> **TASK INSTRUCTIONS**
The answer must consist of each line below that contains the word "subsection", copied in full.

> **DATA EXTRACT**
+++

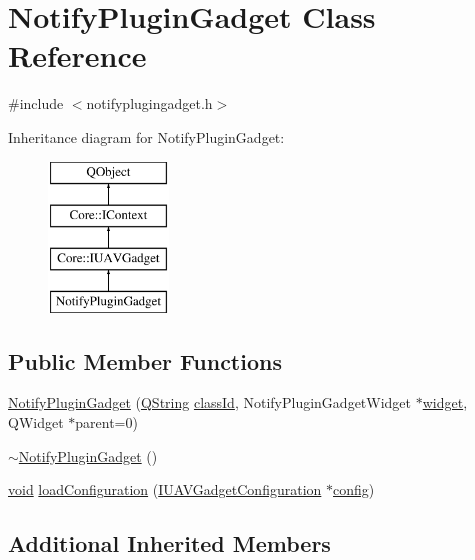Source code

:\hypertarget{class_notify_plugin_gadget}{\section{Notify\-Plugin\-Gadget Class Reference}
\label{class_notify_plugin_gadget}
}


{\ttfamily \#include $<$notifyplugingadget.\-h$>$}

Inheritance diagram for Notify\-Plugin\-Gadget\-:\begin{figure}[H]
\begin{center}
\leavevmode
\includegraphics[height=4.000000cm]{class_notify_plugin_gadget}
\end{center}
\end{figure}
\subsection*{Public Member Functions}
\begin{DoxyCompactItemize}
\item 
\hyperlink{group__notifyplugin_ga2550c9c08be7f6731350a3be6fbaba4a}{Notify\-Plugin\-Gadget} (\hyperlink{group___u_a_v_objects_plugin_gab9d252f49c333c94a72f97ce3105a32d}{Q\-String} \hyperlink{group___core_plugin_ga3878fde66a57220608960bcc3fbeef2c}{class\-Id}, Notify\-Plugin\-Gadget\-Widget $\ast$\hyperlink{group___core_plugin_gac74c76eef51e24e62a333fe0fd940cf6}{widget}, Q\-Widget $\ast$parent=0)
\item 
\hyperlink{group__notifyplugin_ga2b03f730db4ecb4673e46a323c9cbc45}{$\sim$\-Notify\-Plugin\-Gadget} ()
\item 
\hyperlink{group___u_a_v_objects_plugin_ga444cf2ff3f0ecbe028adce838d373f5c}{void} \hyperlink{group__notifyplugin_gad7b898c97fa3c65ea707934881f356e5}{load\-Configuration} (\hyperlink{class_core_1_1_i_u_a_v_gadget_configuration}{I\-U\-A\-V\-Gadget\-Configuration} $\ast$\hyperlink{deflate_8c_a4473b5227787415097004fd39f55185e}{config})
\end{DoxyCompactItemize}
\subsection*{Additional Inherited Members}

+++

> **SOLUTION**
\subsection*{Public Member Functions}
\subsection*{Additional Inherited Members}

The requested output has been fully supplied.